Define function J : Q×Q → R by the rule J(r, s) = r+ sqrt(2)s for all (r, s) ∈ Q×Q
I have no real idea how to read this. My thoughts are: For every pair of rationals in QxQ, or the pair of any two rationals, r and s, J = the function listed above.
Now, typical strategy for 1-1 is to make r1, s1, r2, s2, and see if you can derive an equality; now, I've decided that this function is not 1-1, but I'm not exactly sure how to show a counter example being as sqrt(2) doesn't have a value I can really work with....
Either way, I'm expected to give a counterexample and I don't entirely know where to start.
Thank you for any help!
This function actually is one-to-one.
A function $f$ is $1-1$ if whenever $f(y) = f(z)$, it follows that $y = z$. Ok, so let's look at $J(r_{1}, r_{2})$ and $J(s_{1}, s_{2})$. Suppose they are equal. We want to show $(r_{1}, r_{2}) = (s_{1},s_{2})$.
Well, if $J(r_{1}, r_{2}) = J(s_{1}, s_{2})$, then $r_{1} + \sqrt{2}r_{2} = s_{1} + \sqrt{2}s_{2}$. That means $$r_{1} - s_{1} + \sqrt{2}(r_{2} - s_{2}) = 0 \tag{1}.$$ Since $r_{1}, r_{2}, s_{1}, s_{2}$ are rational numbers, the only way this can happen is if $r_{1} = s_{1}$ and $r_{2} = s_{2}$.
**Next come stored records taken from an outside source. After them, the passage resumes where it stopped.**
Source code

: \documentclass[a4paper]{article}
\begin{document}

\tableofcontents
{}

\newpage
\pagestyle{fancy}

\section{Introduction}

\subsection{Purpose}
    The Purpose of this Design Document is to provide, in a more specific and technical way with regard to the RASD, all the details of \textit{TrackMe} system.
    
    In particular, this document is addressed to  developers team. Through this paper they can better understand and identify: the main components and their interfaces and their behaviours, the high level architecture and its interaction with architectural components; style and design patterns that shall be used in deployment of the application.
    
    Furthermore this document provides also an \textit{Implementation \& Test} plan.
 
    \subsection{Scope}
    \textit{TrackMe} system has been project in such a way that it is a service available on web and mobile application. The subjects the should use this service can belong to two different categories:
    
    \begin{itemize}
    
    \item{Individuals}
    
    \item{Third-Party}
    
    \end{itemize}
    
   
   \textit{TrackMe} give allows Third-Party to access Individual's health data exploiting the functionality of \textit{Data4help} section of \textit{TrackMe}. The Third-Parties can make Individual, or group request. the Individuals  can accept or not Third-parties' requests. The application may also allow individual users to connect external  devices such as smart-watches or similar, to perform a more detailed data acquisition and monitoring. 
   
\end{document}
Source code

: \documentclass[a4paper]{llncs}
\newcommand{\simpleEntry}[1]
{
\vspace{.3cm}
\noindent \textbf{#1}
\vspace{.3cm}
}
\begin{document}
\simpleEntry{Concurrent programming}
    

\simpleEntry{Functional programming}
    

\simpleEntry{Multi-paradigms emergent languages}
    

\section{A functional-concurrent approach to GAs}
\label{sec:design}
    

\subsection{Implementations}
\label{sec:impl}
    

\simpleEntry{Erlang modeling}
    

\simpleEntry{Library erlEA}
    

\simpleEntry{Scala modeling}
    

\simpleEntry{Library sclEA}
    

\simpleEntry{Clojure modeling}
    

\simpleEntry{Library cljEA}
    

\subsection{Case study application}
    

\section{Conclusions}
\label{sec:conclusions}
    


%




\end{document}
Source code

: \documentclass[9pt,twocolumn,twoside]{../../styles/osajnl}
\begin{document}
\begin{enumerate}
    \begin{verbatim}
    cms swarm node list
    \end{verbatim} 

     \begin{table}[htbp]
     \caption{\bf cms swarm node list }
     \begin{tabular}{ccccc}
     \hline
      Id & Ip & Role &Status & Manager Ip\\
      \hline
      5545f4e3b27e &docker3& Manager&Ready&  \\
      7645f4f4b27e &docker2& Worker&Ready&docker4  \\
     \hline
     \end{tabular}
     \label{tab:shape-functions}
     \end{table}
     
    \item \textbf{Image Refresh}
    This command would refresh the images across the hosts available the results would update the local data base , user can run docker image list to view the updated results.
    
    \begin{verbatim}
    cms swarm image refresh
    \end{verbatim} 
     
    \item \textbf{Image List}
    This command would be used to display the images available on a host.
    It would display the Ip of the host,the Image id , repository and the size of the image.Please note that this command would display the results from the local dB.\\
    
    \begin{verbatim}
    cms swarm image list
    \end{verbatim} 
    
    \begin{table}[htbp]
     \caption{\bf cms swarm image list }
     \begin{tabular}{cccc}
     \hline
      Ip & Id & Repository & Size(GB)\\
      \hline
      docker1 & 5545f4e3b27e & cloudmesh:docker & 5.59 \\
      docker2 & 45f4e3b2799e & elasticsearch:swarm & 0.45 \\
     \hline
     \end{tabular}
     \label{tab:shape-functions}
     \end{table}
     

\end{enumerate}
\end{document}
To see why this is, note that if $r_{1} \neq s_{1}$ and $r_{2} \neq s_{2}$, then $r_{1} - s_{1} \neq 0$ and $r_{2} - s_{2} \neq 0$.
By (1), we then get $\sqrt{2} = \dfrac{r_{1} - s_{1}}{r_{2}-s_{2}}$. But each piece of the right hand side is rational, so the whole right hand side is rational, while the left hand side is irrational! Contradiction! Thus, the differences have to equal $0$, and so $(r_{1}, r_{2}) = (s_{1}, s_{2})$.